A Rough Yet Restorative Kind of Heaven

blogimage2Each day that I rise and look out a window onto the beauty of God’s green earth, I feel grateful to be alive and to be blessed to have such an opportunity to experience the beauty and serenity of the world of Nature. This place of belonging is the glue that holds me together, as does essentially the loving kindness of a few close friends. They live geographically far away; yet, energetically, our souls are closely aligned.

Indeed, even on occasions when I do become unglued from the hardships of these times, the affectionate support of these earthly angels glues me back together. My homestead, meanwhile, provides the grounding to sustain me on a plot of earth that is a rough, yet restorative, kind of heaven.

That knowing is why I can tell you that it is possible to find heaven on earth. The reasons are the same as finding happiness. Both possibilities reside in a person’s state of mind, in other words, how we choose to respond to life’s uncertainties.

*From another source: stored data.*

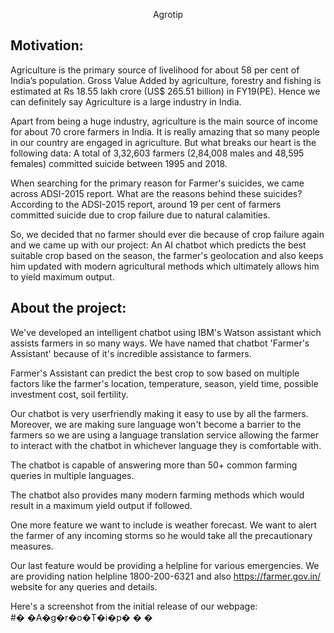 <p align="center">
  Agrotip

  
</p>

## Motivation: 

Agriculture is the primary source of livelihood for about 58 per cent of India’s population. Gross Value Added by agriculture, forestry and fishing is estimated at Rs 18.55 lakh crore (US$ 265.51 billion) in FY19(PE). Hence we can definitely say Agriculture is a large industry in India.

Apart from being a huge industry, agriculture is the main source of income for about 70 crore farmers in India. It is really amazing that so many people in our country are engaged in agriculture. But what breaks our heart is the following data: 
A total of 3,32,603 farmers (2,84,008 males and 48,595 females) committed suicide between 1995 and 2018.

When searching for the primary reason for Farmer's suicides, we came across ADSI-2015 report.    What are the reasons behind these suicides? According to the ADSI-2015 report, around 19 per cent of farmers committed suicide due to crop failure due to natural calamities.

So, we decided that no farmer should ever die because of crop failure again and we came up with our project: An AI chatbot which predicts the best suitable crop based on the season, the farmer's geolocation and also keeps him updated with modern agricultural methods which ultimately allows him to yield maximum output.

## About the project:

We've developed an intelligent chatbot using IBM's Watson assistant which assists farmers in so many ways. We have named that chatbot 'Farmer's Assistant' because of it's incredible assistance to farmers. 

Farmer's Assistant can predict the best crop to sow based on multiple factors like the farmer's location, temperature, season, yield time, possible investment cost, soil fertility.

Our chatbot is very userfriendly making it easy to use by all the farmers.
Moreover, we are making sure language won't become a barrier to the farmers so we are using a language translation service allowing the farmer to interact with the chatbot in whichever language they is comfortable with.

The chatbot is capable of answering more than 50+ common farming queries in multiple languages. 

The chatbot also provides many modern farming methods which would result in a maximum yield output if followed.

One more feature we want to include is weather forecast. We want to alert the farmer of any incoming storms so he would take all the precautionary measures.

Our last feature would be providing a helpline for various emergencies. We are providing nation helpline 1800-200-6321 and also https://farmer.gov.in/ website for any queries and details.

Here's a screenshot from the initial release of our webpage:
<br>
#� �A�g�r�o�T�i�p�
�
�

But the challenge, to reach that state of mind, is to develop one’s inner qualities of grace and humility – innate within all of us. Doing so requires a willingness to look upon life’s journey as a quest to learn and grow more fully into our higher spiritual qualities, and practice them daily. Added to the aforementioned qualities are: compassion, gratitude, forgiveness, and more.

These qualities are “spiritual” because they refer to the higher, moral qualities that all human beings carry within us, whether we are religious or not.

For example, I have met certain devoutly “religious” individuals who sorely fall short in expressing their better qualities, choosing instead self-righteousness, narrow-mindedness, and a lack of generosity. Conversely, I know individual atheists who have evolved to function more authentically from their `Higher Self.’ Even so, they would not necessarily use the `spiritual’ referent, preferring to base their chosen behaviour upon humanism.

The important question, regardless of our motivation, remains: Are we aware how profoundly we create our own reality, whether human interrelationships, material circumstances, as well as feeling interconnected or not with all planetary life and beyond?

The answer partly resides in our self-awareness that each of us is a `work-in-progress,’ in so far as our own consciousness informs us about how profoundly or superficially we respond to the world at any given period of our lives. For nothing alive stays the same.

In other words, what I suggested above in reference to religious versus atheistic persons refers only to particular individuals at a single moment in time or perhaps a specific period of their lives.

Regardless, life is a `spiral journey,’ and each living organism, including a human being, fluctuates in accordance with a series of responses, inner an outer, to ever changing events. In short, people can change. We can learn from the wisdom of Nature.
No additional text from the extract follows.